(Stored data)

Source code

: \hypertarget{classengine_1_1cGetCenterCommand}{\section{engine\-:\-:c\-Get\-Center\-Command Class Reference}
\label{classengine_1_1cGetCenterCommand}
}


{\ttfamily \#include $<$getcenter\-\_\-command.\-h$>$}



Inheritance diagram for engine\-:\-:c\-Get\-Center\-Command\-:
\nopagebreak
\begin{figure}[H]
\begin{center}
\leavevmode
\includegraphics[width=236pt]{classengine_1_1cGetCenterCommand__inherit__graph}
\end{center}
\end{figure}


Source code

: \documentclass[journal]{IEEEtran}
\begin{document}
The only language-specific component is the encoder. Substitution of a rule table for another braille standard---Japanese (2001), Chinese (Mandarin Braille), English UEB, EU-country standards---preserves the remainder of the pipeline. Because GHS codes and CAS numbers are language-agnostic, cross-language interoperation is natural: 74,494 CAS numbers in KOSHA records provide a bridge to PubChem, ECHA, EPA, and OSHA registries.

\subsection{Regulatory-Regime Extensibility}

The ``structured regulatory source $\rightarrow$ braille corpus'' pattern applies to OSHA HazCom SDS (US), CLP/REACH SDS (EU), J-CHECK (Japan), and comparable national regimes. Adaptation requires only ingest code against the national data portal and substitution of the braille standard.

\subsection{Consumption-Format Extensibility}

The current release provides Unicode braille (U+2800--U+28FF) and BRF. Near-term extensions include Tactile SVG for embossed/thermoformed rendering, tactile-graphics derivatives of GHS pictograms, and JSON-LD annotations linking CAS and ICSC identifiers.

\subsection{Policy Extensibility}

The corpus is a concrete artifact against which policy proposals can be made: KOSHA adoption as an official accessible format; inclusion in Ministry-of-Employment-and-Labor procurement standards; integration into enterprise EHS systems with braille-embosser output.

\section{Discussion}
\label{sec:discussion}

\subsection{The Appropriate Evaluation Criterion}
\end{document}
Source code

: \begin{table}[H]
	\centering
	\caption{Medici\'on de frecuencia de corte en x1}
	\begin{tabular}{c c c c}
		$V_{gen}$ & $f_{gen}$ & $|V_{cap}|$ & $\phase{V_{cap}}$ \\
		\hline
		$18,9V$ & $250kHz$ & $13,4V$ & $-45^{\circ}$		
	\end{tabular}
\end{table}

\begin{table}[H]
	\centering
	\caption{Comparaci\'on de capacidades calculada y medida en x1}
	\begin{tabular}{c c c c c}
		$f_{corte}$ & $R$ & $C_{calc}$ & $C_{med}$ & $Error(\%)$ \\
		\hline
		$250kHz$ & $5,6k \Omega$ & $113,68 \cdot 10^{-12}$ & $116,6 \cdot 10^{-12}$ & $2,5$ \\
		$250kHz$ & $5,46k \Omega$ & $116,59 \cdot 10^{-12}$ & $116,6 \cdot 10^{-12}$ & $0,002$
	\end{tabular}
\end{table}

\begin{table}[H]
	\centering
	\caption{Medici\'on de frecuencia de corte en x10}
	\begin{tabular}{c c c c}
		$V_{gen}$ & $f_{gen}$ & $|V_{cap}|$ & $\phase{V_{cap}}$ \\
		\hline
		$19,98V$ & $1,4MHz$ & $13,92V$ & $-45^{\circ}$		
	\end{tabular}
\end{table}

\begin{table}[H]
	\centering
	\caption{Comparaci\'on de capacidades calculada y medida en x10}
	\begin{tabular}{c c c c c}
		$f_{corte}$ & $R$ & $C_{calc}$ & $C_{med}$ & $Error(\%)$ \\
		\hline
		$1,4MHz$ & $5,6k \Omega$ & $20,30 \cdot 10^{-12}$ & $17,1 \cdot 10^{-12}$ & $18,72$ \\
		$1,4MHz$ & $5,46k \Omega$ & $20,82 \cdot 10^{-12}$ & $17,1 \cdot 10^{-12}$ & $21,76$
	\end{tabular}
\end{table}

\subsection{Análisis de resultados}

PROBLEM DETAILS → Every line in the records above that contains the word "caption" is to be copied out.

SOLUTION TO THE EXERCISE →
	\caption{Medici\'on de frecuencia de corte en x1}
	\caption{Comparaci\'on de capacidades calculada y medida en x1}
	\caption{Medici\'on de frecuencia de corte en x10}
	\caption{Comparaci\'on de capacidades calculada y medida en x10}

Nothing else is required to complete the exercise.